• **What the task asks**
Type out the entries below again, character for character.
#####
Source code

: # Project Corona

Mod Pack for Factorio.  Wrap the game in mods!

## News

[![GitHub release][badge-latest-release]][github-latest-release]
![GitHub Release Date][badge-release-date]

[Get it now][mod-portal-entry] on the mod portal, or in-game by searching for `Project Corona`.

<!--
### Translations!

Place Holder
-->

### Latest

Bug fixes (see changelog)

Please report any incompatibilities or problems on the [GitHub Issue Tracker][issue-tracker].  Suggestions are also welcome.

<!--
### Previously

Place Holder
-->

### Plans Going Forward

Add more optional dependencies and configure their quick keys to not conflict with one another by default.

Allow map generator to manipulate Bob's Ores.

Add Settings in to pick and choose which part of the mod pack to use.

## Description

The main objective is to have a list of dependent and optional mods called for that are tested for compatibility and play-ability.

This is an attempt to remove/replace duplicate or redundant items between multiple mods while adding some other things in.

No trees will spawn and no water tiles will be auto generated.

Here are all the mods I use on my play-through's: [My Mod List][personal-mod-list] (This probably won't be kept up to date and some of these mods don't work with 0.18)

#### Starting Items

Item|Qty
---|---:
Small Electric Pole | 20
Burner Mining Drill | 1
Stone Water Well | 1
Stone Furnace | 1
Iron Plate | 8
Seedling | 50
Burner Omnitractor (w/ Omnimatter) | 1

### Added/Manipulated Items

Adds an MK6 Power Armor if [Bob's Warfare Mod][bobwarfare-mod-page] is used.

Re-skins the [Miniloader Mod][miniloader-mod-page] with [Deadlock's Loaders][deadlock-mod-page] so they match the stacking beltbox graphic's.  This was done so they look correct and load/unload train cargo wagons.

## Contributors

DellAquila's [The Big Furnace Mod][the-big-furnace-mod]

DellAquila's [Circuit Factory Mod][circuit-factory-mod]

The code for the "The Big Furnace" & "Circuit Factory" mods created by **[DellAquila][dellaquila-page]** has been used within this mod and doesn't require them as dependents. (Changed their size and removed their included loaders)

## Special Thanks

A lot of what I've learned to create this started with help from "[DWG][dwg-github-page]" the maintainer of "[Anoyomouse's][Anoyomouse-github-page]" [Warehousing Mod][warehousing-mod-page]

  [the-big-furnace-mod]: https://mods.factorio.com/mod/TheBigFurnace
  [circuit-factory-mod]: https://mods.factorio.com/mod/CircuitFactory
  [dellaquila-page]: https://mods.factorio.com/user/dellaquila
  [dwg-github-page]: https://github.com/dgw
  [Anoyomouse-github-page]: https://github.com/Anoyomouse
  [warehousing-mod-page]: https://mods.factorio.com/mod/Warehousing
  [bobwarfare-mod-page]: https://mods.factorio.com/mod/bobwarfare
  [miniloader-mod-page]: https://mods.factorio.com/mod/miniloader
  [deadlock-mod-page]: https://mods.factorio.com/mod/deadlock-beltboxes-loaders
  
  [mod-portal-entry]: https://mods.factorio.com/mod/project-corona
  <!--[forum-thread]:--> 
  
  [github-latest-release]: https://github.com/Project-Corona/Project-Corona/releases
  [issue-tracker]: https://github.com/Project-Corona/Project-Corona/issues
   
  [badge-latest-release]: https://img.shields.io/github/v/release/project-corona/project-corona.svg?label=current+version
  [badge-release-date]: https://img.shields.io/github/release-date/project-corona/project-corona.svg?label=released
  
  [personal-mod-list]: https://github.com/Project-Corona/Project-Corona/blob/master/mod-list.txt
#####
• **Output below**
Source code

: # Project Corona

Mod Pack for Factorio.  Wrap the game in mods!

## News

[![GitHub release][badge-latest-release]][github-latest-release]
![GitHub Release Date][badge-release-date]

[Get it now][mod-portal-entry] on the mod portal, or in-game by searching for `Project Corona`.

<!--
### Translations!

Place Holder
-->

### Latest

Bug fixes (see changelog)

Please report any incompatibilities or problems on the [GitHub Issue Tracker][issue-tracker].  Suggestions are also welcome.

<!--
### Previously

Place Holder
-->

### Plans Going Forward

Add more optional dependencies and configure their quick keys to not conflict with one another by default.

Allow map generator to manipulate Bob's Ores.

Add Settings in to pick and choose which part of the mod pack to use.

## Description

The main objective is to have a list of dependent and optional mods called for that are tested for compatibility and play-ability.

This is an attempt to remove/replace duplicate or redundant items between multiple mods while adding some other things in.

No trees will spawn and no water tiles will be auto generated.

Here are all the mods I use on my play-through's: [My Mod List][personal-mod-list] (This probably won't be kept up to date and some of these mods don't work with 0.18)

#### Starting Items

Item|Qty
---|---:
Small Electric Pole | 20
Burner Mining Drill | 1
Stone Water Well | 1
Stone Furnace | 1
Iron Plate | 8
Seedling | 50
Burner Omnitractor (w/ Omnimatter) | 1

### Added/Manipulated Items

Adds an MK6 Power Armor if [Bob's Warfare Mod][bobwarfare-mod-page] is used.

Re-skins the [Miniloader Mod][miniloader-mod-page] with [Deadlock's Loaders][deadlock-mod-page] so they match the stacking beltbox graphic's.  This was done so they look correct and load/unload train cargo wagons.

## Contributors

DellAquila's [The Big Furnace Mod][the-big-furnace-mod]

DellAquila's [Circuit Factory Mod][circuit-factory-mod]

The code for the "The Big Furnace" & "Circuit Factory" mods created by **[DellAquila][dellaquila-page]** has been used within this mod and doesn't require them as dependents. (Changed their size and removed their included loaders)

## Special Thanks

A lot of what I've learned to create this started with help from "[DWG][dwg-github-page]" the maintainer of "[Anoyomouse's][Anoyomouse-github-page]" [Warehousing Mod][warehousing-mod-page]

  [the-big-furnace-mod]: https://mods.factorio.com/mod/TheBigFurnace
  [circuit-factory-mod]: https://mods.factorio.com/mod/CircuitFactory
  [dellaquila-page]: https://mods.factorio.com/user/dellaquila
  [dwg-github-page]: https://github.com/dgw
  [Anoyomouse-github-page]: https://github.com/Anoyomouse
  [warehousing-mod-page]: https://mods.factorio.com/mod/Warehousing
  [bobwarfare-mod-page]: https://mods.factorio.com/mod/bobwarfare
  [miniloader-mod-page]: https://mods.factorio.com/mod/miniloader
  [deadlock-mod-page]: https://mods.factorio.com/mod/deadlock-beltboxes-loaders
  
  [mod-portal-entry]: https://mods.factorio.com/mod/project-corona
  <!--[forum-thread]:--> 
  
  [github-latest-release]: https://github.com/Project-Corona/Project-Corona/releases
  [issue-tracker]: https://github.com/Project-Corona/Project-Corona/issues
   
  [badge-latest-release]: https://img.shields.io/github/v/release/project-corona/project-corona.svg?label=current+version
  [badge-release-date]: https://img.shields.io/github/release-date/project-corona/project-corona.svg?label=released
  
  [personal-mod-list]: https://github.com/Project-Corona/Project-Corona/blob/master/mod-list.txt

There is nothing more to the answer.